**TASK:** Copy each line of the following data that contains "CatBoost".
============================================================
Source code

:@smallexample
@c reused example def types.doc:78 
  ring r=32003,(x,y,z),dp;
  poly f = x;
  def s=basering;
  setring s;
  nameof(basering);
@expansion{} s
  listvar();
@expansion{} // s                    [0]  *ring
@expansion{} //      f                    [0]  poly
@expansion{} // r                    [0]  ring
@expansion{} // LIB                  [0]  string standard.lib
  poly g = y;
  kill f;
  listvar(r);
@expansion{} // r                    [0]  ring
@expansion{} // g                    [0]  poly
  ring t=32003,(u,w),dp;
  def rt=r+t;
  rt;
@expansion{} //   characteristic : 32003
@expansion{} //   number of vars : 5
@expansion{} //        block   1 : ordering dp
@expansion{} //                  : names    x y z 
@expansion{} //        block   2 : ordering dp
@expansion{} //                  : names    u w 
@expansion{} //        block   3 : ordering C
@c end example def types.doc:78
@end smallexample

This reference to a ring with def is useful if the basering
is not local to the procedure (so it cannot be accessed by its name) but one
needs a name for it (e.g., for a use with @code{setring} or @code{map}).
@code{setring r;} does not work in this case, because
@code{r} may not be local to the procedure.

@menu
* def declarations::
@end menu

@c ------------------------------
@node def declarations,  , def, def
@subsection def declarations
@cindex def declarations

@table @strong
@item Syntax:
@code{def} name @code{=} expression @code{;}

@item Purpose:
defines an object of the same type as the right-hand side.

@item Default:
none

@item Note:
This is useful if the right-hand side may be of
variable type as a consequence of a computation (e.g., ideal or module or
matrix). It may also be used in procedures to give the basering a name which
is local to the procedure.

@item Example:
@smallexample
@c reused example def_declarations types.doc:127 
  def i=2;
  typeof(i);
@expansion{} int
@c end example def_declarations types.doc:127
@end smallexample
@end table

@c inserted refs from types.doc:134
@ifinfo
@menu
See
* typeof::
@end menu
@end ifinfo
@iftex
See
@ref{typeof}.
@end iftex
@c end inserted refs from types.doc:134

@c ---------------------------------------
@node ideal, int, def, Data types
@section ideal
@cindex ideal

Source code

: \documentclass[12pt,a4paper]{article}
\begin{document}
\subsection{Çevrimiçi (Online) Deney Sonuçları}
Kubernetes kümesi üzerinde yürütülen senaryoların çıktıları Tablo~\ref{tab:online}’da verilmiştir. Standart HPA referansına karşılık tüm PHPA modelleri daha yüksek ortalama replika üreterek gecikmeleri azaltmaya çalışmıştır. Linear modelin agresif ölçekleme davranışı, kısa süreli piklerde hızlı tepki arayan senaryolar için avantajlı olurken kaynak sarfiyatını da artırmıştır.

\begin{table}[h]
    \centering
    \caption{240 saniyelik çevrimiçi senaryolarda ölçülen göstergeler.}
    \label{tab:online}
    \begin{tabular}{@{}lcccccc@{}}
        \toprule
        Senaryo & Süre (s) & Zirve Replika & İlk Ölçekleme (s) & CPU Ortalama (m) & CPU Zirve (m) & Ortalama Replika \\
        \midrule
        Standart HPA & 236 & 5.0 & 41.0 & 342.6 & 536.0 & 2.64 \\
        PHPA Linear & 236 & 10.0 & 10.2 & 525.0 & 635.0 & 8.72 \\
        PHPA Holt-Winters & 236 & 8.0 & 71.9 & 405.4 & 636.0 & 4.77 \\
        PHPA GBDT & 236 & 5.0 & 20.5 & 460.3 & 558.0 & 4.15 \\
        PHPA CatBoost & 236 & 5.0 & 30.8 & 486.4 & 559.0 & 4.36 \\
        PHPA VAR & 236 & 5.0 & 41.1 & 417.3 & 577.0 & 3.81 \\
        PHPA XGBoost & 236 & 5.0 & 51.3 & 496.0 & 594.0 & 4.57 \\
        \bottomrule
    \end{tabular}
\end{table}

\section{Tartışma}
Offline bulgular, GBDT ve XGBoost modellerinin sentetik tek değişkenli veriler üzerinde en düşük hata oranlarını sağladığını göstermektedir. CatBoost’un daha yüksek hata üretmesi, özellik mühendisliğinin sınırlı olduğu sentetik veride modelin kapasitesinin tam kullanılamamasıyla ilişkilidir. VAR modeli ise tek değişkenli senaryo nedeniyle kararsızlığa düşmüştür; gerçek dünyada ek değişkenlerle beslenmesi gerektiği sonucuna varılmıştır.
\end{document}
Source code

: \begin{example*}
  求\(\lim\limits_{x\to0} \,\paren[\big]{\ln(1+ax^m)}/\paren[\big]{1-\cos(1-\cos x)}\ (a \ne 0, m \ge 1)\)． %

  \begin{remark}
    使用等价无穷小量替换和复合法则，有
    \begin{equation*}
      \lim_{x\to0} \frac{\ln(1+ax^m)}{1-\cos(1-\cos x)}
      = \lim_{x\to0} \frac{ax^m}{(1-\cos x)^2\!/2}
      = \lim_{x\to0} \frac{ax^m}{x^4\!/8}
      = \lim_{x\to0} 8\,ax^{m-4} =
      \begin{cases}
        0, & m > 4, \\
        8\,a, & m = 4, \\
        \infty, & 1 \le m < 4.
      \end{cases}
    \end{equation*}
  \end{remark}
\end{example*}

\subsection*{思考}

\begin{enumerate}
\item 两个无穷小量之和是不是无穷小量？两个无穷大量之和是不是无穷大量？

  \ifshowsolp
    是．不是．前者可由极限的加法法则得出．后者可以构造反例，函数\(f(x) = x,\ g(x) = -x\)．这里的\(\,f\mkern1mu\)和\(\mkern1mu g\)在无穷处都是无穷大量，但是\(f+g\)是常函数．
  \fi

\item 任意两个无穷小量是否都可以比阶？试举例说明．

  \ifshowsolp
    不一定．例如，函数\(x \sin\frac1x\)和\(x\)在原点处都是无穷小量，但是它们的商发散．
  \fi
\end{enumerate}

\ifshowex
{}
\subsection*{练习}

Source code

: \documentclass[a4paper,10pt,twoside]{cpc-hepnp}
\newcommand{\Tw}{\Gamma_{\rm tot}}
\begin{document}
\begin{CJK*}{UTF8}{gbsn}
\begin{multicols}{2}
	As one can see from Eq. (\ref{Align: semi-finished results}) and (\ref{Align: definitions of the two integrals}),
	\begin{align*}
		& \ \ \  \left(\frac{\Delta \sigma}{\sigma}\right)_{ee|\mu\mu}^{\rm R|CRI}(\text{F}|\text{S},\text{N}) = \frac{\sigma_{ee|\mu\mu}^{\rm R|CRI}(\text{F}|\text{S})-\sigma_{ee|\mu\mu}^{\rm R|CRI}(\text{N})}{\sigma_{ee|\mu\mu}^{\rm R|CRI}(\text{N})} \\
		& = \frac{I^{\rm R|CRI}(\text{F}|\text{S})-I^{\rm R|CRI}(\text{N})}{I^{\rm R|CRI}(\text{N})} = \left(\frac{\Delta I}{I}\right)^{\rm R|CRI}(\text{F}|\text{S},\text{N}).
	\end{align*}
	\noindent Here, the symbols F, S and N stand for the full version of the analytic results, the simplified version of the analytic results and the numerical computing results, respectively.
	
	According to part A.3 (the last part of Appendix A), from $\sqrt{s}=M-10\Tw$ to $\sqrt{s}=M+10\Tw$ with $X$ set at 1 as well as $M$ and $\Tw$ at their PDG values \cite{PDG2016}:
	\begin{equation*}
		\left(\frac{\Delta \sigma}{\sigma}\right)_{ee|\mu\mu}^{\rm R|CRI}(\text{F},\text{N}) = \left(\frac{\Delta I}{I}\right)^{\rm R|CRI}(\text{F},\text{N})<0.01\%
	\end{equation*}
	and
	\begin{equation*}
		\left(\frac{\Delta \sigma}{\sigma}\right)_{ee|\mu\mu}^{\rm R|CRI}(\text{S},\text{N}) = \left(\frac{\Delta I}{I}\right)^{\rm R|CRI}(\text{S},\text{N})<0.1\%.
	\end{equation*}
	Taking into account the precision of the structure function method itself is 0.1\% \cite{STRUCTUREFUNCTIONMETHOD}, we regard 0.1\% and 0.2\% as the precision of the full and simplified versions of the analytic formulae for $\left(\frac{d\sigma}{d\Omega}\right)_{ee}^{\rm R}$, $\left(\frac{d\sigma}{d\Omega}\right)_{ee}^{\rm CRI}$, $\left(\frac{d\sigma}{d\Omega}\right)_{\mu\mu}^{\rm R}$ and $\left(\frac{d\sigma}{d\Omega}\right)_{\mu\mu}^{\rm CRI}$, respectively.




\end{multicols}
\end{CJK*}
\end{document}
============================================================
**EXERCISE RESPONSE:**
        PHPA CatBoost & 236 & 5.0 & 30.8 & 486.4 & 559.0 & 4.36 \\
Offline bulgular, GBDT ve XGBoost modellerinin sentetik tek değişkenli veriler üzerinde en düşük hata oranlarını sağladığını göstermektedir. CatBoost’un daha yüksek hata üretmesi, özellik mühendisliğinin sınırlı olduğu sentetik veride modelin kapasitesinin tam kullanılamamasıyla ilişkilidir. VAR modeli ise tek değişkenli senaryo nedeniyle kararsızlığa düşmüştür; gerçek dünyada ek değişkenlerle beslenmesi gerektiği sonucuna varılmıştır.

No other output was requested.